Your assignment
The requested output is every line from the one with "hash, y por" through the last line below, printed exactly.

Records from a data collection
————

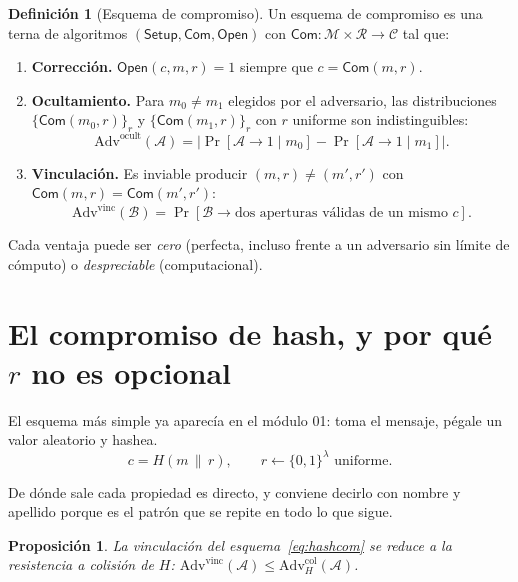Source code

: \documentclass[11pt,a4paper]{article}
\theoremstyle{definition}
\newtheorem{definicion}{Definición}
\theoremstyle{plain}
\newtheorem{proposicion}{Proposición}
\theoremstyle{remark}
\newcommand{\bits}{\{0,1\}}
\newcommand{\concat}{\,\|\,}
\newcommand{\Adv}{\mathrm{Adv}}
\newcommand{\Com}{\mathsf{Com}}
\newcommand{\Open}{\mathsf{Open}}
\newcommand{\Setup}{\mathsf{Setup}}
\begin{document}
\begin{definicion}[Esquema de compromiso]
Un esquema de compromiso es una terna de algoritmos $(\Setup, \Com, \Open)$ con
$\Com : \mathcal{M} \times \mathcal{R} \to \mathcal{C}$ tal que:
\begin{enumerate}[label=(\roman*),leftmargin=2.2em,itemsep=0.2em]
  \item \textbf{Corrección.} $\Open(c, m, r) = 1$ siempre que $c = \Com(m,r)$.
  \item \textbf{Ocultamiento.} Para $m_0 \neq m_1$ elegidos por el adversario,
    las distribuciones $\{\Com(m_0,r)\}_r$ y $\{\Com(m_1,r)\}_r$ con $r$ uniforme
    son indistinguibles:
    \[
      \Adv^{\text{ocult}}(\mathcal{A}) =
      \bigl|\Pr[\mathcal{A} \to 1 \mid m_0] - \Pr[\mathcal{A} \to 1 \mid m_1]\bigr|.
    \]
  \item \textbf{Vinculación.} Es inviable producir $(m,r) \neq (m',r')$ con
    $\Com(m,r) = \Com(m',r')$:
    \[
      \Adv^{\text{vinc}}(\mathcal{B}) =
      \Pr[\mathcal{B} \to \text{dos aperturas válidas de un mismo } c].
    \]
\end{enumerate}
Cada ventaja puede ser \emph{cero} (perfecta, incluso frente a un adversario sin
límite de cómputo) o \emph{despreciable} (computacional).
\end{definicion}

\section{El compromiso de hash, y por qué $r$ no es opcional}

El esquema más simple ya aparecía en el módulo 01: toma el mensaje, pégale un
valor aleatorio y hashea.
\begin{equation}\label{eq:hashcom}
  c = H(m \concat r), \qquad r \leftarrow \bits^{\lambda} \text{ uniforme}.
\end{equation}

De dónde sale cada propiedad es directo, y conviene decirlo con nombre y apellido
porque es el patrón que se repite en todo lo que sigue.

\begin{proposicion}\label{prop:hashbind}
La vinculación del esquema~\eqref{eq:hashcom} se reduce a la resistencia a
colisión de $H$: $\Adv^{\text{vinc}}(\mathcal{A}) \le \Adv^{\text{col}}_H(\mathcal{A})$.
\end{proposicion}
\end{document}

————

Reply
\section{El compromiso de hash, y por qué $r$ no es opcional}

El esquema más simple ya aparecía en el módulo 01: toma el mensaje, pégale un
valor aleatorio y hashea.
\begin{equation}\label{eq:hashcom}
  c = H(m \concat r), \qquad r \leftarrow \bits^{\lambda} \text{ uniforme}.
\end{equation}

De dónde sale cada propiedad es directo, y conviene decirlo con nombre y apellido
porque es el patrón que se repite en todo lo que sigue.

\begin{proposicion}\label{prop:hashbind}
La vinculación del esquema~\eqref{eq:hashcom} se reduce a la resistencia a
colisión de $H$: $\Adv^{\text{vinc}}(\mathcal{A}) \le \Adv^{\text{col}}_H(\mathcal{A})$.
\end{proposicion}
\end{document}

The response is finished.